Dejan Mijatović

Borac Čačak
- Position: Head coach
- League: ABA League Basketball League of Serbia

Personal information
- Born: September 14, 1968 (age 57) Čačak, SR Serbia, SFR Yugoslavia
- Nationality: Serbian
- Listed height: 1.96 m (6 ft 5 in)

Career information
- NBA draft: 1990: undrafted
- Playing career: 1983–1995
- Coaching career: 1996–present

Career history

Coaching
- 1996–2000: Borac Čačak (assistant)
- 2000–2002: Borac Čačak
- 2002–2003: FMP Železnik (assistant)
- 2003–2004: Lovćen
- 2004–2006: OKK Beograd
- 2006–2007: Hemofarm (assistant)
- 2007–2009: Swisslion Vršac
- 2009–2010: Poznań
- 2010–2011: Alba Berlin (assistant)
- 2014–2015: Czarni Słupsk
- 2015–2016: Al-Ahli Club
- 2016–2017: An Nahl Sharjah
- 2017–2018: Partizan (assistant)
- 2018–2020: EWE Baskets U18
- 2020, 2021: Partizan (assistant)
- 2022–present: Borac Čačak

= Dejan Mijatović =

Serbian basketball coach and player (born 1968)

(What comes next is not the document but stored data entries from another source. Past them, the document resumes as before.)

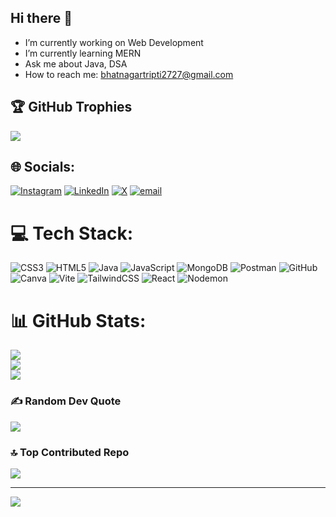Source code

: ## Hi there 👋

-  I’m currently working on Web Development
-  I’m currently learning MERN
-  Ask me about Java, DSA
-  How to reach me: bhatnagartripti2727@gmail.com

## 🏆 GitHub Trophies
![](https://github-profile-trophy.vercel.app/?username=triptibhatnagar&theme=radical&no-frame=false&no-bg=true&margin-w=4)

## 🌐 Socials:
[![Instagram](https://img.shields.io/badge/Instagram-%23E4405F.svg?logo=Instagram&logoColor=white)](https://instagram.com/_triptibhatnagar_) [![LinkedIn](https://img.shields.io/badge/LinkedIn-%230077B5.svg?logo=linkedin&logoColor=white)](https://linkedin.com/in/tripti-bhatnagar-44b814290) [![X](https://img.shields.io/badge/X-black.svg?logo=X&logoColor=white)](https://x.com/TriptiB27) [![email](https://img.shields.io/badge/Email-D14836?logo=gmail&logoColor=white)](mailto:bhatnagartripti2727@gmail.com) 

# 💻 Tech Stack:
![CSS3](https://img.shields.io/badge/css3-%231572B6.svg?style=for-the-badge&logo=css3&logoColor=white) ![HTML5](https://img.shields.io/badge/html5-%23E34F26.svg?style=for-the-badge&logo=html5&logoColor=white) ![Java](https://img.shields.io/badge/java-%23ED8B00.svg?style=for-the-badge&logo=openjdk&logoColor=white) ![JavaScript](https://img.shields.io/badge/javascript-%23323330.svg?style=for-the-badge&logo=javascript&logoColor=%23F7DF1E) ![MongoDB](https://img.shields.io/badge/MongoDB-%234ea94b.svg?style=for-the-badge&logo=mongodb&logoColor=white) ![Postman](https://img.shields.io/badge/Postman-FF6C37?style=for-the-badge&logo=postman&logoColor=white) ![GitHub](https://img.shields.io/badge/github-%23121011.svg?style=for-the-badge&logo=github&logoColor=white) ![Canva](https://img.shields.io/badge/Canva-%2300C4CC.svg?style=for-the-badge&logo=Canva&logoColor=white) ![Vite](https://img.shields.io/badge/vite-%23646CFF.svg?style=for-the-badge&logo=vite&logoColor=white) ![TailwindCSS](https://img.shields.io/badge/tailwindcss-%2338B2AC.svg?style=for-the-badge&logo=tailwind-css&logoColor=white) ![React](https://img.shields.io/badge/react-%2320232a.svg?style=for-the-badge&logo=react&logoColor=%2361DAFB) ![Nodemon](https://img.shields.io/badge/NODEMON-%23323330.svg?style=for-the-badge&logo=nodemon&logoColor=%BBDEAD)
# 📊 GitHub Stats:
![](https://github-readme-stats.vercel.app/api?username=triptibhatnagar&theme=dark&hide_border=false&include_all_commits=true&count_private=true)<br/>
![](https://nirzak-streak-stats.vercel.app/?user=triptibhatnagar&theme=dark&hide_border=false)<br/>
![](https://github-readme-stats.vercel.app/api/top-langs/?username=triptibhatnagar&theme=dark&hide_border=false&include_all_commits=true&count_private=true&layout=compact)

<!-- Snake Game Repo View 
<div align="center">
  <img src="https://profile-readme-generator.com/assets/snake.svg" alt="Snake animation"/>
</div>
-->


### ✍️ Random Dev Quote
![](https://quotes-github-readme.vercel.app/api?type=horizontal&theme=radical)

### 🔝 Top Contributed Repo
![](https://github-contributor-stats.vercel.app/api?username=triptibhatnagar&limit=5&theme=dark&combine_all_yearly_contributions=true)

---
[![](https://visitcount.itsvg.in/api?id=triptibhatnagar&icon=0&color=0)](https://visitcount.itsvg.in)

<!-- Proudly created with GPRM ( https://gprm.itsvg.in ) -->
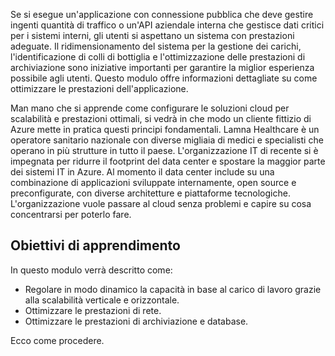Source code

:Se si esegue un'applicazione con connessione pubblica che deve gestire ingenti quantità di traffico o un'API aziendale interna che gestisce dati critici per i sistemi interni, gli utenti si aspettano un sistema con prestazioni adeguate. Il ridimensionamento del sistema per la gestione dei carichi, l'identificazione di colli di bottiglia e l'ottimizzazione delle prestazioni di archiviazione sono iniziative importanti per garantire la miglior esperienza possibile agli utenti. Questo modulo offre informazioni dettagliate su come ottimizzare le prestazioni dell'applicazione.

Man mano che si apprende come configurare le soluzioni cloud per scalabilità e prestazioni ottimali, si vedrà in che modo un cliente fittizio di Azure mette in pratica questi principi fondamentali. Lamna Healthcare è un operatore sanitario nazionale con diverse migliaia di medici e specialisti che operano in più strutture in tutto il paese. L'organizzazione IT di recente si è impegnata per ridurre il footprint del data center e spostare la maggior parte dei sistemi IT in Azure. Al momento il data center include su una combinazione di applicazioni sviluppate internamente, open source e preconfigurate, con diverse architetture e piattaforme tecnologiche. L'organizzazione vuole passare al cloud senza problemi e capire su cosa concentrarsi per poterlo fare.    

## <a name="learning-objectives"></a>Obiettivi di apprendimento

In questo modulo verrà descritto come:

- Regolare in modo dinamico la capacità in base al carico di lavoro grazie alla scalabilità verticale e orizzontale.
- Ottimizzare le prestazioni di rete.
- Ottimizzare le prestazioni di archiviazione e database.

Ecco come procedere.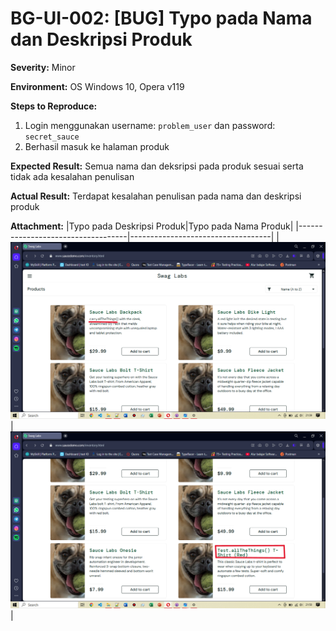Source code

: # BG-UI-002: [BUG] Typo pada Nama dan Deskripsi Produk

**Severity:** Minor

**Environment:** OS Windows 10, Opera v119

**Steps to Reproduce:**
1. Login menggunakan username: `problem_user` dan password: `secret_sauce`
2. Berhasil masuk ke halaman produk

**Expected Result:** Semua nama dan deksripsi pada produk sesuai serta tidak ada kesalahan penulisan

**Actual Result:** Terdapat kesalahan penulisan pada nama dan deskripsi produk

**Attachment:** 
|Typo pada Deskripsi Produk|Typo pada Nama Produk|
|-----------------------------------|-----------------------------------|
|![typo-a](../../documentations/Bug-UI-003a.png)|![typo-b](../../documentations/Bug-UI-003b.png)|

Dejan Mijatović (Дејан Мијатовић; born September 14, 1968) is a Serbian professional basketball coach and former player who currently serves as the head coach for Borac Čačak of the Basketball League of Serbia.

==Playing career==
Mijatović played basketball for Borac Čačak, Borac Banja Luka, Zastava Kragujevac, Radnički Kragujevac, and Starogard Gdański (Poland).

== Coaching career ==
On 28 November 2022, Borac Čačak hired Mijatović as their new head coach.

==Career achievements and awards==
- Assistant coach
- Radivoj Korać Cup winner: 2 (with FMP: 2002–03; with Partizan NIS: 2017–18)

== Personal life ==
His uncle is Radmilo Mišović, former basketball player.